WORK INSTRUCTIONS ▸
Copy, from the entries below, each line in which the string "compile" appears.

Source texts of formatted documents
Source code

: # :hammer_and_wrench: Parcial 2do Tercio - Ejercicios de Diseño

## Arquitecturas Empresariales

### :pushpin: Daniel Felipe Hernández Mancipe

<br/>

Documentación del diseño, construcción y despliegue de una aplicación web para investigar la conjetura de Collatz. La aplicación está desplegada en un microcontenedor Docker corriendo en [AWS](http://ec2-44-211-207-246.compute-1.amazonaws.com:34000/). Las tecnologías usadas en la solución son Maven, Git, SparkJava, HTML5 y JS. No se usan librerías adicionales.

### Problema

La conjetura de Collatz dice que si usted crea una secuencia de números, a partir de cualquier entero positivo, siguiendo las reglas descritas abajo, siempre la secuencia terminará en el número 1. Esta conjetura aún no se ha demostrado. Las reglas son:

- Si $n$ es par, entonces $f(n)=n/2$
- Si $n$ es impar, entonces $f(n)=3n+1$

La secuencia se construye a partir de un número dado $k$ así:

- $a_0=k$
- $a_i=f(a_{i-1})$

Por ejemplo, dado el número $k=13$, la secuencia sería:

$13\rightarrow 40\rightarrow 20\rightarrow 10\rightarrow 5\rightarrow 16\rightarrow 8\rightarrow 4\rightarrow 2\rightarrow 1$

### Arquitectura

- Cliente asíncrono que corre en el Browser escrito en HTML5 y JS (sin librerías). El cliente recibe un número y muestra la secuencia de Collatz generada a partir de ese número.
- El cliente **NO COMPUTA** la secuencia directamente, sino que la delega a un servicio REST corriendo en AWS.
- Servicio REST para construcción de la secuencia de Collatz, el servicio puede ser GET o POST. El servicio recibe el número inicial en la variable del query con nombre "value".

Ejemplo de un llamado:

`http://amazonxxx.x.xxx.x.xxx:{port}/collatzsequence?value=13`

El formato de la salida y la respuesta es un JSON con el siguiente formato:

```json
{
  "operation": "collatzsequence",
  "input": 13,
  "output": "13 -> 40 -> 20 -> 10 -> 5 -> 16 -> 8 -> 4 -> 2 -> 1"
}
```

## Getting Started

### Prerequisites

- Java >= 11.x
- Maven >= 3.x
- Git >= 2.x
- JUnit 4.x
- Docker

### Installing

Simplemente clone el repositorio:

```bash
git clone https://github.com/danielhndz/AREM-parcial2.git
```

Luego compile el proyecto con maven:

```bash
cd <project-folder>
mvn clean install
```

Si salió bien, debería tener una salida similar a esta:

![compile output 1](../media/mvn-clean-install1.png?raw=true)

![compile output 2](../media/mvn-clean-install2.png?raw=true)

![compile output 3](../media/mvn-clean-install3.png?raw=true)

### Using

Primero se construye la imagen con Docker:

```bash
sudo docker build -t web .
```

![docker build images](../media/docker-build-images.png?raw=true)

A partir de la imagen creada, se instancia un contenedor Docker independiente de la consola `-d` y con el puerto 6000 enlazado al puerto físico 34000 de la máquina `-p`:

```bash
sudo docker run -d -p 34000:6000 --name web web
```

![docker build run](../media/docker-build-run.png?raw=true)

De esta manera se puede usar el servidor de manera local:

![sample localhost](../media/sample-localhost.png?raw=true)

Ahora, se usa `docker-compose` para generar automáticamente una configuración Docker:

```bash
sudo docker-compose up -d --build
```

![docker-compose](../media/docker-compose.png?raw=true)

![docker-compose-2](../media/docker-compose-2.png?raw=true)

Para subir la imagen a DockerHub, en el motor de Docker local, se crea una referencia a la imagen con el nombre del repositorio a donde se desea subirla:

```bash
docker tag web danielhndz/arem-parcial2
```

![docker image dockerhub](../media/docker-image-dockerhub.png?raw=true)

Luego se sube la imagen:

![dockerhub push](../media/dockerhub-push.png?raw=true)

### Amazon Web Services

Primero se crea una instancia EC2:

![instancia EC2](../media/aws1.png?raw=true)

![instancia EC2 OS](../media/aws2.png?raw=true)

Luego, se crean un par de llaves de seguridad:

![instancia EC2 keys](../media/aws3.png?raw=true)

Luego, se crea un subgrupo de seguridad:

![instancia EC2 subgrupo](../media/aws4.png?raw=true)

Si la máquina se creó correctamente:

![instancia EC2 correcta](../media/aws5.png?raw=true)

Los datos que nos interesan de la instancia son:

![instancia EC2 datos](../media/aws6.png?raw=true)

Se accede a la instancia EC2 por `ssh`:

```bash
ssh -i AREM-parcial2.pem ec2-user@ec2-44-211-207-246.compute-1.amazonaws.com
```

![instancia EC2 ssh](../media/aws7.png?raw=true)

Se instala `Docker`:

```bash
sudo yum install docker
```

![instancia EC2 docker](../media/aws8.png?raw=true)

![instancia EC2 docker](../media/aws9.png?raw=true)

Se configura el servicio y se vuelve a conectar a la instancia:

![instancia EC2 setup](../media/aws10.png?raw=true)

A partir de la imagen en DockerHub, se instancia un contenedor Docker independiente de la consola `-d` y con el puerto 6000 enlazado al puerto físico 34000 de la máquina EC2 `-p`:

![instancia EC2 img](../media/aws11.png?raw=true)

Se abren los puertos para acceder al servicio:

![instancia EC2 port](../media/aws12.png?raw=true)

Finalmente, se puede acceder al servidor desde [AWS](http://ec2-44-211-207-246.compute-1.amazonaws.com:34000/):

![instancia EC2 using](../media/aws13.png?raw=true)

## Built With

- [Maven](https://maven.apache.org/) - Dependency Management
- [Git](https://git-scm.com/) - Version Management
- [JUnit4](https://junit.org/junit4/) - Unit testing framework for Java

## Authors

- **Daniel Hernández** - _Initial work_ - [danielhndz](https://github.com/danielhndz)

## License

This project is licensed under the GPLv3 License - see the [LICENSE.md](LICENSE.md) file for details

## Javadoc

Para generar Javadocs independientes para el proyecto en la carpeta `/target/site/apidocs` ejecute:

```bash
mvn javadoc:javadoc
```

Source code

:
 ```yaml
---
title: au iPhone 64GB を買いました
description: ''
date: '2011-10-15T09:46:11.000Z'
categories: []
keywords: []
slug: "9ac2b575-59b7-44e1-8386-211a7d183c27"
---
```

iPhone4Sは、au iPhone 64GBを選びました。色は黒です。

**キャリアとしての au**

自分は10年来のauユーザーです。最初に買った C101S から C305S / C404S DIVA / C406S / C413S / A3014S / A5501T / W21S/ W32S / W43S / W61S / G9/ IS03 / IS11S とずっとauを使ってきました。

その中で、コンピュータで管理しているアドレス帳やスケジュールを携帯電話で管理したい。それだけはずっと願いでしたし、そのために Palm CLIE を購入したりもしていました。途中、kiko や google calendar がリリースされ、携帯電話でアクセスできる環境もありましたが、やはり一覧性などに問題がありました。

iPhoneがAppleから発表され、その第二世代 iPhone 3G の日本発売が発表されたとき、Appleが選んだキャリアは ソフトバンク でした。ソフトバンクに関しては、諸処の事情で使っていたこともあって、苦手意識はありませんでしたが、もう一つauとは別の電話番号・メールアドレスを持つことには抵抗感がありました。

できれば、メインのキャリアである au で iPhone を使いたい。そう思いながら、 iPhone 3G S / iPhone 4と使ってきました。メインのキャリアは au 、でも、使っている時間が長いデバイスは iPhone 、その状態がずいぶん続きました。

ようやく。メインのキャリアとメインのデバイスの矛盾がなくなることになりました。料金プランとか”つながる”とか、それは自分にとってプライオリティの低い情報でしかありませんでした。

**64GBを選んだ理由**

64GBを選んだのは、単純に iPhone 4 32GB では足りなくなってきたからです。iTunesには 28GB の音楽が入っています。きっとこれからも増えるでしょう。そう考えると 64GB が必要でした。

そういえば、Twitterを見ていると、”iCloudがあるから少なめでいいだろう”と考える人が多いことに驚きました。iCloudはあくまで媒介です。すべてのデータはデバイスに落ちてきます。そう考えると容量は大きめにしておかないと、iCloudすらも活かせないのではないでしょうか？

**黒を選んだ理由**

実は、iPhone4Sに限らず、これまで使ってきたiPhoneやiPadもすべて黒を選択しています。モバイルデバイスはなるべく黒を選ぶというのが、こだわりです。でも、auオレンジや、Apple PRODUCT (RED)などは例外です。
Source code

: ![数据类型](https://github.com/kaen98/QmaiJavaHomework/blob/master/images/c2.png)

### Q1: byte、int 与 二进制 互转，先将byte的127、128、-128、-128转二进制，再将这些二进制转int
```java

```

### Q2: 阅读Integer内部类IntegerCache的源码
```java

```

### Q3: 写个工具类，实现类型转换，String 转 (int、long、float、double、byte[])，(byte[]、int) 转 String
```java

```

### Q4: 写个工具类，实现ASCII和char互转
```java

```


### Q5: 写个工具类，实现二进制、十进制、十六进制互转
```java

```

TASK RESPONSE ▸
Luego compile el proyecto con maven:
![compile output 1](../media/mvn-clean-install1.png?raw=true)
![compile output 2](../media/mvn-clean-install2.png?raw=true)
![compile output 3](../media/mvn-clean-install3.png?raw=true)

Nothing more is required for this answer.